Ever since John Allspaw’s “10+ Deploys a Day” and Patrick Debois coining of the term “DevOps” in 2008, DevOps has been transforming businesses in terms of software development and deployment. The DevOps culture has enabled teams from the software development and IT operations to collaborate and develop more reliable products, as well as respond to customer needs, to achieve business goals.
The increasing number of businesses utilizing DevOps platforms to enhance business operations has fuelled demand for advanced IT transformations. In fact, according to PR Newswire, the global DevOps market is projected to be valued at over $23 billion by 2027, with the U.S and Canada as major contributors.
The last decade has seen a lot of companies accelerating their digital transformations to improve software delivery. To keep up with the demands of a rapidly evolving business and technology landscape post-pandemic, the DevOps community continues to improve its practices to increase productivity and software development. We will see new shifts in DevOps pipelines to continuously deliver high-quality output throughout the software development lifecycle.
Here are three DevOps trends we expect to see in 2021 and beyond.

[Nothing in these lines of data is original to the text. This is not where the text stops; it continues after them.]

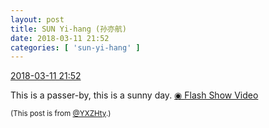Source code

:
 ```yaml
---
layout: post
title: SUN Yi-hang (孙亦航)
date: 2018-03-11 21:52
categories: [ 'sun-yi-hang' ]
---
```


<div class="weibo-info">
  <a href="https://weibo.com/2565158051/G6VlgmVNX">2018-03-11 21:52</a>
</div>

This is a passer-by, this is a sunny day. [◉ Flash Show Video](https://www.miaopai.com/show/0xO154ZMNLdDXnHL0SKRNfyMGifjkAtMpSg4~Q__.htm)

<!-- more -->

<small>(This post is from [@YXZHty](http://weibo.com/2565158051).)</small>
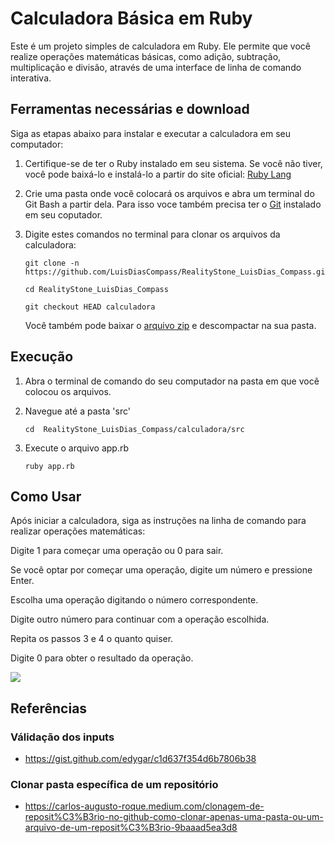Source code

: # Calculadora Básica em Ruby

Este é um projeto simples de calculadora em Ruby. Ele permite que você realize operações matemáticas básicas, como adição, subtração, multiplicação e divisão, através de uma interface de linha de comando interativa.

## Ferramentas necessárias e download

Siga as etapas abaixo para instalar e executar a calculadora em seu computador:

1. Certifique-se de ter o Ruby instalado em seu sistema. Se você não tiver, você pode baixá-lo e instalá-lo a partir do site oficial: [Ruby Lang](https://www.ruby-lang.org/)

2. Crie uma pasta onde você colocará os arquivos e abra um terminal do Git Bash a partir dela. Para isso voce também precisa ter o [Git](https://git-scm.com/) instalado em seu coputador.

3. Digite estes comandos no terminal para clonar os arquivos da calculadora:
   ```
   git clone -n https://github.com/LuisDiasCompass/RealityStone_LuisDias_Compass.git

   cd RealityStone_LuisDias_Compass

   git checkout HEAD calculadora
   ```

   Você também pode baixar o [arquivo zip](https://github.com/LuisDiasCompass/RealityStone_LuisDias_Compass/archive/refs/heads/main.zip) e descompactar na sua pasta.

## Execução
1. Abra o terminal de comando do seu computador na pasta em que você colocou os arquivos.

2. Navegue até a pasta 'src'
   ```
   cd  RealityStone_LuisDias_Compass/calculadora/src
   ```
3. Execute o arquivo app.rb
   ```
   ruby app.rb
   ```

## Como Usar
Após iniciar a calculadora, siga as instruções na linha de comando para realizar operações matemáticas:

Digite 1 para começar uma operação ou 0 para sair.

Se você optar por começar uma operação, digite um número e pressione Enter.

Escolha uma operação digitando o número correspondente.

Digite outro número para continuar com a operação escolhida.

Repita os passos 3 e 4 o quanto quiser.

Digite 0 para obter o resultado da operação.

<img src="https://lh3.googleusercontent.com/pw/AIL4fc9K2PAwb12gfw4ZfgjeCNN4rkcIy3jtEewhLN_MFoQ14kS60JvybxO_5PyHiK8C7Xg3-zOH5PbddcA9koRfvzN2rPIaQnanVwRH0Dv6DXr_GReCuRY26oPKgXhGaC8K33GGQoiw3Gm7GcDq2-bRfz8pLhBaOVBtvULrjDJOKY5VBJuVjTQJem3Hp4WuBEppJACLUjQ7ffo9VK54jfWAc1CI2co1w1eLDtXCs7R_tI_0QN6-o-OwGiPqNLKl57LFngVhLGWCK-JpKsYjYa9h1kIhDVnlefER7OxjCTR7UXePSB1TyT3cmEen6r5TsN_WnytlQD56wjeNH8CM4rSlS_nmxU8DMwyllpUADdXqGfBwr5zrC2IKpiUV7XlF45gp0txELIueLjc7IGUXwWQb8qQF7vhhFoJ_7Rj08e2pnXUvU3O_GI5FGa4aD1gMcnqDVbvDqPaPmlvmhymLtsU1xZ6s9Xpn2F0a-RXhwwZkOGUBcI62J21W2FKDDhID9xMARyGr72n3SmWCq-2aI_WHEESCFetejK-zeywUltOSfpqt-6-6X9pIgsgQvWgB-xt6zKOhgwkAHlh60k9eA2pHbVvd2Qur2UDh8xQqmjwWHt6xmoO9iZoE2LG2kBzv1rQu9VoG7UFsqZTxeE_QdZESCwjL_nfigPD1HbQsVWmJI-Mas5tFnBlEpP1cALCN8YwFHenokIhkuVPGdJ-V_TpjRM1N4Tz5dwRNbdzb7FA2RvMUkphTXXWbf6qZaSUsILABp8LQzALRW1M40xUCqg6nmJE3ItHPuTKU_N2gkSSN3s9pc9JbSKr_5ayzaH_FVVV_jD4zIOpyg_kHRzZ6Pm9hnGZC8UJSQdZX7JBh0DqPA2n9VkzN8tq41nlzFkkyI3ibANYYSDmOKLrgoW_zLji8Tiq1dg=w653-h580-s-no?authuser=0" tittle="nome da imagem">

## Referências
### Válidação dos inputs
   * https://gist.github.com/edygar/c1d637f354d6b7806b38

### Clonar pasta específica de um repositório
   * https://carlos-augusto-roque.medium.com/clonagem-de-reposit%C3%B3rio-no-github-como-clonar-apenas-uma-pasta-ou-um-arquivo-de-um-reposit%C3%B3rio-9baaad5ea3d8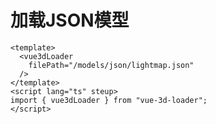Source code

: # 加载JSON模型

<LoadJsonModel/>

```vue
<template>
  <vue3dLoader
    filePath="/models/json/lightmap.json"
  />
</template>
<script lang="ts" steup>
import { vue3dLoader } from "vue-3d-loader";
</script>
```
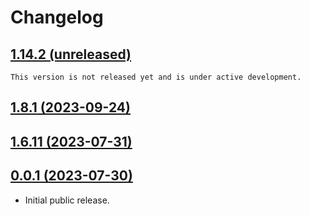 # Changelog

## [1.14.2 (unreleased)](https://github.com/DLRSP/workflows/compare/v1.6.11...v1.10.0)
```{important}
This version is not released yet and is under active development.
```

## [1.8.1 (2023-09-24)](https://github.com/DLRSP/workflows/compare/v1.6.11...v1.8.1)

## [1.6.11 (2023-07-31)](https://github.com/DLRSP/workflows/compare/v0.0.1...v1.6.11)

## [0.0.1 (2023-07-30)](https://github.com/DLRSP/workflows/compare/e9ae391...v0.0.1)

- Initial public release.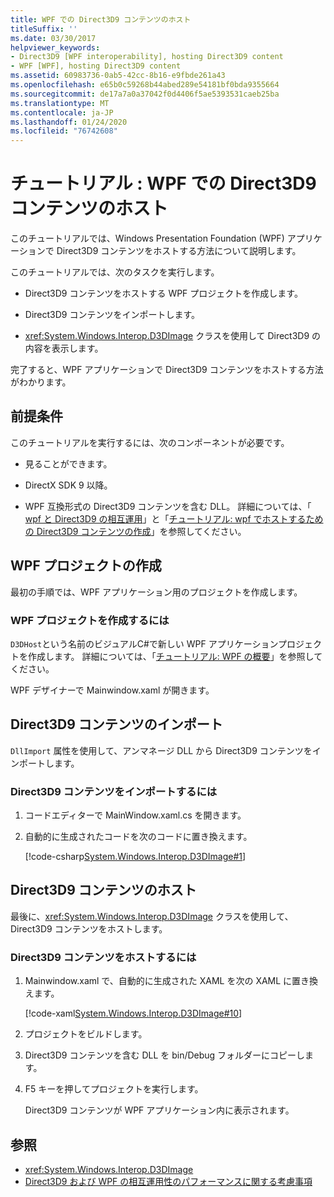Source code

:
 ```yaml
---
title: WPF での Direct3D9 コンテンツのホスト
titleSuffix: ''
ms.date: 03/30/2017
helpviewer_keywords:
- Direct3D9 [WPF interoperability], hosting Direct3D9 content
- WPF [WPF], hosting Direct3D9 content
ms.assetid: 60983736-0ab5-42cc-8b16-e9fbde261a43
ms.openlocfilehash: e65b0c59268b44abed289e54181bf0bda9355664
ms.sourcegitcommit: de17a7a0a37042f0d4406f5ae5393531caeb25ba
ms.translationtype: MT
ms.contentlocale: ja-JP
ms.lasthandoff: 01/24/2020
ms.locfileid: "76742608"
---
```

# <a name="walkthrough-hosting-direct3d9-content-in-wpf"></a>チュートリアル : WPF での Direct3D9 コンテンツのホスト

このチュートリアルでは、Windows Presentation Foundation (WPF) アプリケーションで Direct3D9 コンテンツをホストする方法について説明します。

このチュートリアルでは、次のタスクを実行します。

- Direct3D9 コンテンツをホストする WPF プロジェクトを作成します。

- Direct3D9 コンテンツをインポートします。

- <xref:System.Windows.Interop.D3DImage> クラスを使用して Direct3D9 の内容を表示します。

 完了すると、WPF アプリケーションで Direct3D9 コンテンツをホストする方法がわかります。

## <a name="prerequisites"></a>前提条件

このチュートリアルを実行するには、次のコンポーネントが必要です。

- 見ることができます。

- DirectX SDK 9 以降。

- WPF 互換形式の Direct3D9 コンテンツを含む DLL。 詳細については、「 [wpf と Direct3D9 の相互運用](wpf-and-direct3d9-interoperation.md)」と「[チュートリアル: wpf でホストするための Direct3D9 コンテンツの作成](walkthrough-creating-direct3d9-content-for-hosting-in-wpf.md)」を参照してください。

## <a name="creating-the-wpf-project"></a>WPF プロジェクトの作成

最初の手順では、WPF アプリケーション用のプロジェクトを作成します。

### <a name="to-create-the-wpf-project"></a>WPF プロジェクトを作成するには

`D3DHost`という名前のビジュアルC#で新しい WPF アプリケーションプロジェクトを作成します。 詳細については、「[チュートリアル: WPF の概要](../getting-started/walkthrough-my-first-wpf-desktop-application.md)」を参照してください。

WPF デザイナーで Mainwindow.xaml が開きます。

## <a name="importing-the-direct3d9-content"></a>Direct3D9 コンテンツのインポート

`DllImport` 属性を使用して、アンマネージ DLL から Direct3D9 コンテンツをインポートします。

### <a name="to-import-direct3d9-content"></a>Direct3D9 コンテンツをインポートするには

1. コードエディターで MainWindow.xaml.cs を開きます。

2. 自動的に生成されたコードを次のコードに置き換えます。

    [!code-csharp[System.Windows.Interop.D3DImage#1](~/samples/snippets/csharp/VS_Snippets_Wpf/System.Windows.Interop.D3DImage/CS/window1.xaml.cs#1)]

## <a name="hosting-the-direct3d9-content"></a>Direct3D9 コンテンツのホスト

最後に、<xref:System.Windows.Interop.D3DImage> クラスを使用して、Direct3D9 コンテンツをホストします。

### <a name="to-host-the-direct3d9-content"></a>Direct3D9 コンテンツをホストするには

1. Mainwindow.xaml で、自動的に生成された XAML を次の XAML に置き換えます。

    [!code-xaml[System.Windows.Interop.D3DImage#10](~/samples/snippets/csharp/VS_Snippets_Wpf/System.Windows.Interop.D3DImage/CS/window1.xaml#10)]

2. プロジェクトをビルドします。

3. Direct3D9 コンテンツを含む DLL を bin/Debug フォルダーにコピーします。

4. F5 キーを押してプロジェクトを実行します。

    Direct3D9 コンテンツが WPF アプリケーション内に表示されます。

## <a name="see-also"></a>参照

- <xref:System.Windows.Interop.D3DImage>
- [Direct3D9 および WPF の相互運用性のパフォーマンスに関する考慮事項](performance-considerations-for-direct3d9-and-wpf-interoperability.md)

Despite the growing popularity of DevOps practices in recent years, many organizations still find it challenging to scale their DevOps processes across their organization. For DevOps to make significant and beneficial changes, leaders will focus more on maturity breakthroughs in operational models than on automated technology. More emphasis will be given to holistic approaches in value delivery and flow.

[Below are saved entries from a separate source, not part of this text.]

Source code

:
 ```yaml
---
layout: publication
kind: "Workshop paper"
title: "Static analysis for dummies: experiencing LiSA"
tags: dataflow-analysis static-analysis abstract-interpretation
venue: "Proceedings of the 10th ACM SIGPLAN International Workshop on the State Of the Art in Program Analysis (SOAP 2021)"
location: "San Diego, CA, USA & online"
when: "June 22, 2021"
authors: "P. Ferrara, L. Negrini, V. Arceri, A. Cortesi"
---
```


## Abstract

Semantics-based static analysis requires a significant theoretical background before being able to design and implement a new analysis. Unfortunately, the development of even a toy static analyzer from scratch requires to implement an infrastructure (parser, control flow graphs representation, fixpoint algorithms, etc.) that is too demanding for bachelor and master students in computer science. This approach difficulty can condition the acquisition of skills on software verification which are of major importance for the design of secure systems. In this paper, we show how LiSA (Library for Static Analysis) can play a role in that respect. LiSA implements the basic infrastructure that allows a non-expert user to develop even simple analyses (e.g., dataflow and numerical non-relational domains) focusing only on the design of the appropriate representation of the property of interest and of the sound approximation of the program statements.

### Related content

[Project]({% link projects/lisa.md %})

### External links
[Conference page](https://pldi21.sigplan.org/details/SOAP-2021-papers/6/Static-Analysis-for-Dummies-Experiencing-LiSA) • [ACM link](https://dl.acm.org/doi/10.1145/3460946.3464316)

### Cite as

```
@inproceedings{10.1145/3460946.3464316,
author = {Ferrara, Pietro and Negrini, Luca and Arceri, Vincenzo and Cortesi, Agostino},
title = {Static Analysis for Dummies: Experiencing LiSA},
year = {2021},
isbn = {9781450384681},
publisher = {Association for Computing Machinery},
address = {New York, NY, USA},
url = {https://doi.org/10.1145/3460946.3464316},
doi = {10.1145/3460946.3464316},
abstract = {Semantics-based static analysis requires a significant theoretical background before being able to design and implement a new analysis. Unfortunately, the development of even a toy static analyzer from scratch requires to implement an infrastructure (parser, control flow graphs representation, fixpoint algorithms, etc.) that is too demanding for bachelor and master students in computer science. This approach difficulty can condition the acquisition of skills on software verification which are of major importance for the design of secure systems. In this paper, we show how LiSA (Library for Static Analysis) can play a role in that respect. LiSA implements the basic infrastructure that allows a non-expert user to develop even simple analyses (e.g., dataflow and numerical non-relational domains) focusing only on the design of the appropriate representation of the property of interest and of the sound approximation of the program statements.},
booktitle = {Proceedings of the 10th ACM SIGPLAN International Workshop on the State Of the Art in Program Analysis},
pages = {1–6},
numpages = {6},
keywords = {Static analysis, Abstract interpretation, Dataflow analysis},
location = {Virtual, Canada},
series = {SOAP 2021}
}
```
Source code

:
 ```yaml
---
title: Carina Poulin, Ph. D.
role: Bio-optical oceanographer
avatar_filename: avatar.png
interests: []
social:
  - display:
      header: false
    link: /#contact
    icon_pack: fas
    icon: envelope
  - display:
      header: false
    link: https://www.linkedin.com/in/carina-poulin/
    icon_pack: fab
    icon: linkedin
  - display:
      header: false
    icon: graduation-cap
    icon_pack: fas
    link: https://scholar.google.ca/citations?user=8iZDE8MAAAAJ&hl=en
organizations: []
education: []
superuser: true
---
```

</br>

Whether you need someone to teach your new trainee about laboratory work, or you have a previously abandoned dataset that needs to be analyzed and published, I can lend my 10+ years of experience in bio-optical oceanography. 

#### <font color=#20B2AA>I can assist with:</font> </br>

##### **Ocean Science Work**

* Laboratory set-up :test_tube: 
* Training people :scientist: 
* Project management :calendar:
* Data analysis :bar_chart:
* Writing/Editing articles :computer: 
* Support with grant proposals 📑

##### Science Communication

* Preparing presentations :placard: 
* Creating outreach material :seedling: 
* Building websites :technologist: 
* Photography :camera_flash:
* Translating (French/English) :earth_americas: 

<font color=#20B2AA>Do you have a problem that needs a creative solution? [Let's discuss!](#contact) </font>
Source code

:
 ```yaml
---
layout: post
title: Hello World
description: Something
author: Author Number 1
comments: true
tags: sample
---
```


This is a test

As a result, the practice of Value Stream Mapping and, in turn, Value Stream Management will continually evolve to truly align software delivery with business goals. We will see more organizations integrating Value Stream Management into their DevOps culture. The mainstream lean world will eventually come to embrace Value Stream Mapping and Value Stream Management for organizations to develop process flows and success metrics around the value created for their products and services.
The generative nature of this holistic approach to value delivery and flow will allow organizations to move from a project- to a product-centric system.
As companies accumulate more data and use it to make internal decisions, there will be an increasing need to automate governance. Automated governance will ensure that teams have access to all relevant and consistent information. Leaders in turn will have access to the information they need to make appropriate decisions about risk.
We will witness growth in infrastructure automation tools, not just to improve cyber security and automated error detection, but also to identify all delivery dependencies within the organization. Teams will shift from automating risk management to automating safety management. This evolution of how to build a culture of safety is the real trend.
This evolution is also necessary. As security breaches escalate, we can no longer rely on our more traditional ways of managing security. Just as AI and machine learning can help us detect anomalies, they can also be used by hackers to aid their infiltration. In a world where “my AI hacked your AI,” we need security baked into how we work. DevSecOps came about to highlight the criticality of security in the delivery process; though, I prefer Jon Smart’s SecDevSecOpsSec as I think this captures the goals quite succinctly.
At the core of every digital transformation are AI and data-driven analytics. This paved the way for the emergence of new disciplines in building real-time operational data intelligence, such as AIOps, MLOps, ModelOps, and, perhaps overall, DataOps.
All of these “Ops” reflect the growing understanding of both the importance of data management and how it requires a different set of skills from traditional software development. In turn, they represent different aspects or areas of applying DevOps thinking to the data management space.
Let’s take DataOps. The popularity of DataOps lies in its ability to help various teams collaborate closely in terms of handling and deploying data into applications. While DevOps is used to deliver software faster, DataOps improves the quality and reduces the cycle time of data analytics.
By using DataOps with DevOps, teams can effectively create processes that meet the demands of users at any stage of the data usage life cycle. As this trend continues, we will see more robust capabilities for automating the different aspects of data management and data governance.
Software delivery is becoming both more complex and simpler. On the one hand, easy access to unlimited compute capacity and new technology allows us to build more complex systems—ones that can learn for themselves how best to solve problems. On the other hand, it is becoming easier to compose solutions, making it possible for those outside technology to create. DevOps practices will continue to evolve to cope with these advances in software delivery, while consistently achieving business goals and meeting the demands of customers. New trends and offerings will be developed, especially as software delivery lifecycle and release cadence accelerates. This calls for DevOps teams to constantly monitor the trends and tools available. More importantly, DevOps talks to the human element in all this.
The three trends above feed off each other to help us gain greater insight into how teams can effectively work together to deliver software. Understanding these trends is critical, not just for DevOps adoption, but also for building more resilient organizations. To achieve this, we need to go beyond adopting the technology and understand their impact on how we work together.